From my limited experience, litigation happens when negotiation breaks down. Conversely, the expectation of how litigation would end is a powerful factor in negotiation. A formidable litigator is also a formidable negotiator.
Your passion, energy and intelligence are manifest. You don't, however, occur for people as formidable; you don't manifest that quality. In finding the law firm that will train you, you will learn to manifest that.
How will you do that? From your Jungian training, you already respect the transformational power of mythology. Use that to empower yourself. Traditionally, you might study particular ancient myths or meditate on certain Tarot trumps; but, hey, you have the 21st century's vast array of story-telling aparatus at your command.

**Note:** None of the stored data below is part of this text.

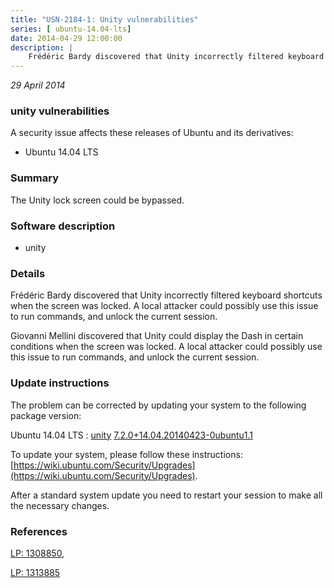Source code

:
 ```yaml
---
title: "USN-2184-1: Unity vulnerabilities"
series: [ ubuntu-14.04-lts]
date: 2014-04-29 12:00:00
description: |
    Frédéric Bardy discovered that Unity incorrectly filtered keyboard shortcuts when the screen was locked. A local attacker could possibly use this issue to run commands, and unlock the current session.
--- 
```

 
 

*29 April 2014*

### unity vulnerabilities

A security issue affects these releases of Ubuntu and its derivatives:

* Ubuntu 14.04 LTS

### Summary

The Unity lock screen could be bypassed. 

### Software description

* unity 

### Details

Frédéric Bardy discovered that Unity incorrectly filtered keyboard shortcuts when the screen was locked. A local attacker could possibly use this issue to run commands, and unlock the current session.

Giovanni Mellini discovered that Unity could display the Dash in certain conditions when the screen was locked. A local attacker could possibly use this issue to run commands, and unlock the current session. 

### Update instructions

The problem can be corrected by updating your system to the following package version:

Ubuntu 14.04 LTS
 : [unity](https://launchpad.net/ubuntu/+source/unity) <span> [7.2.0+14.04.20140423-0ubuntu1.1](https://launchpad.net/ubuntu/+source/unity/7.2.0+14.04.20140423-0ubuntu1.1) </span> 

To update your system, please follow these instructions: [https://wiki.ubuntu.com/Security/Upgrades](https://wiki.ubuntu.com/Security/Upgrades).

After a standard system update you need to restart your session to make all the necessary changes. 

### References

 
 [LP: 1308850](https://launchpad.net/bugs/1308850), 

 [LP: 1313885](https://launchpad.net/bugs/1313885)
 


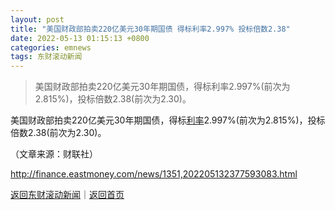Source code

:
 ```yaml
---
layout: post
title: "美国财政部拍卖220亿美元30年期国债 得标利率2.997% 投标倍数2.38"
date: 2022-05-13 01:15:13 +0800
categories: emnews
tags: 东财滚动新闻
---
```

> 美国财政部拍卖220亿美元30年期国债，得标利率2.997%(前次为2.815%)，投标倍数2.38(前次为2.30)。

<p>美国财政部拍卖220亿美元30年期国债，得标<span id="Info.344"><a href="http://data.eastmoney.com/cjsj/yhll.html" class="infokey">利率</a></span>2.997%(前次为2.815%)，投标倍数2.38(前次为2.30)。</p><p class="em_media">（文章来源：财联社）</p>

<http://finance.eastmoney.com/news/1351,202205132377593083.html>

[返回东财滚动新闻](//finews.withounder.com/emnews/)｜[返回首页](//finews.withounder.com/)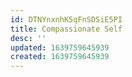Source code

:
 ```yaml
---
id: DTNYnxnhK5qFnSDSiE5PI
title: Compassionate Self
desc: ''
updated: 1639759645939
created: 1639759645939
---
```


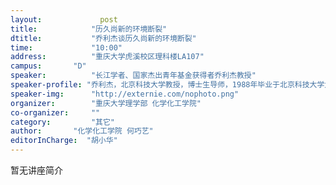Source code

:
 ```yaml
---
layout: 			post
title:       	  "历久尚新的环境断裂"
dtitle:      	  "乔利杰谈历久尚新的环境断裂"
time: 		  	  "10:00"
address:	  	  "重庆大学虎溪校区理科楼LA107"
campus:	  	  "D"
speaker:	   	  "长江学者、国家杰出青年基金获得者乔利杰教授"
speaker-profile: "乔利杰，北京科技大学教授，博士生导师，1988年毕业于北京科技大学大学材料物理专业获博士学位。主要研究方向为：材料的环境断裂机理，低维材料的纳米力学研究，材料的摩擦磨损研究，材料的失效分析。"
speaker-img:	  "http://externie.com/nophoto.png"
organizer:		  "重庆大学理学部 化学化工学院"
co-organizer:	  ""
category:		  "其它"
author:		  "化学化工学院 何巧艺"
editorInCharge:  "胡小华"
---
```

暂无讲座简介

Try Ripley's character in Alien and Aliens. Or Dave Robicheaux in the novels of James Lee Burke; you'll find a few in the crime section of most public libraries. He is an avatar of the Wounded Healer, a hero with the Achilles heel of his alcoholism. Or — last night's discovery, a gift from Maurizio & Gabriella Iori, our guests a fortnight ago — director Sally Potter's own character in her wonderful film The Tango Lesson, in which the English diffidence of her manner mutes neither her passion nor her formidable ability to create a movie from her imagination.